He’s right – the classroom is quieter, when they walk in, the loudest voice being Artha’s as he shows off Parm to the teacher and then begs to do Parmon’s introduction to the class for him, cheering when the teacher (clearly used to him) allows it.

It’s maybe the nicest thing anyone his own age has ever done for him, Parmon thinks as he stands silently next to Artha, who gestures dramatically as he says, “This is Parm. He’s from Sunlight Heights! It’s this city that’s built in the _sky,_ right over the _ocean_ …”

 

* * *

 

Three days after they met again, Artha tells Parm to come back to his house after school.

“I have this cool new game that Dad won’t let me bring to school, and Mom said she’d let me help her make cookies if I promise not to put my hands in the flour like last time,” he says quietly. The teacher shushes him anyway, and Parm concentrates harder on his datapad. “The dragons are annoying sometimes, but they’re kinda cool.”

Parm forgets the datapad. “You have dragons?” he asks, trying to be quiet as well, but the teacher clears her throat at him anyway.

“Yeah,” Artha says, “Dad has a lot of them. The stables are bigger than the house.” He makes a weird face and Parm hides a giggle behind his datapad.

“Parmon, Artha, do I have to separate you?” the teacher asks, wagging a finger.

“Noooo,” Artha whines, and Parm giggles again. The teacher stares at them for another second before going back to his own work, and Parm ignores the rest of Artha’s whispers. He really doesn’t want them to get separated.

It’s strange, having a friend, but it’s also as nice as he’d always imagined it to be. Especially missing his mother as he does, he’s glad he has Artha with him. So after class ends, he tells Artha, “Okay.”

“What?” Artha says, busy with his locker, but a second later he lights up. “Yeah! It’ll be so fun! Mom said you can even sleep over if you want.”

“I don’t have pajamas,” Parm says, slightly helplessly. A visit is something, but staying over is another thing entirely, and he can feel himself getting anxious at the thought. Artha plunges on obliviously, which he seems to do a lot.

“You can borrow some of mine,” he says, “even though you’re shorter than me. I have really drac blue ones, but I like them a lot, so you can have my green ones.”

A lot of Parm really wants to apologise and say he can’t. He fidgets, looking down and rubbing the back of his hand with his thumb. “I don’t know,” he mumbles, and when he looks up, Artha’s eyebrows are down and he’s pouting.
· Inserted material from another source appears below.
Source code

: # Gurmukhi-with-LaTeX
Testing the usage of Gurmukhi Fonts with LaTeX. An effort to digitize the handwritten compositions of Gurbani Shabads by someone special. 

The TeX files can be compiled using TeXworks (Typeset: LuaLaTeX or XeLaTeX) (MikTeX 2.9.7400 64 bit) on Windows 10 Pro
The other thing he sees when he looks up is Liya’s oldest child, walking with two friends and laughing. He looks back at Artha, than the girl, whose name he doesn’t even know, then starts running, bumping into people with the awkward way he does it. “Hey!” he calls, waving until she sees him and stops laughing.

“What,” she says, and Parm is filled with a sudden conviction that he doesn’t remember feeling ever before.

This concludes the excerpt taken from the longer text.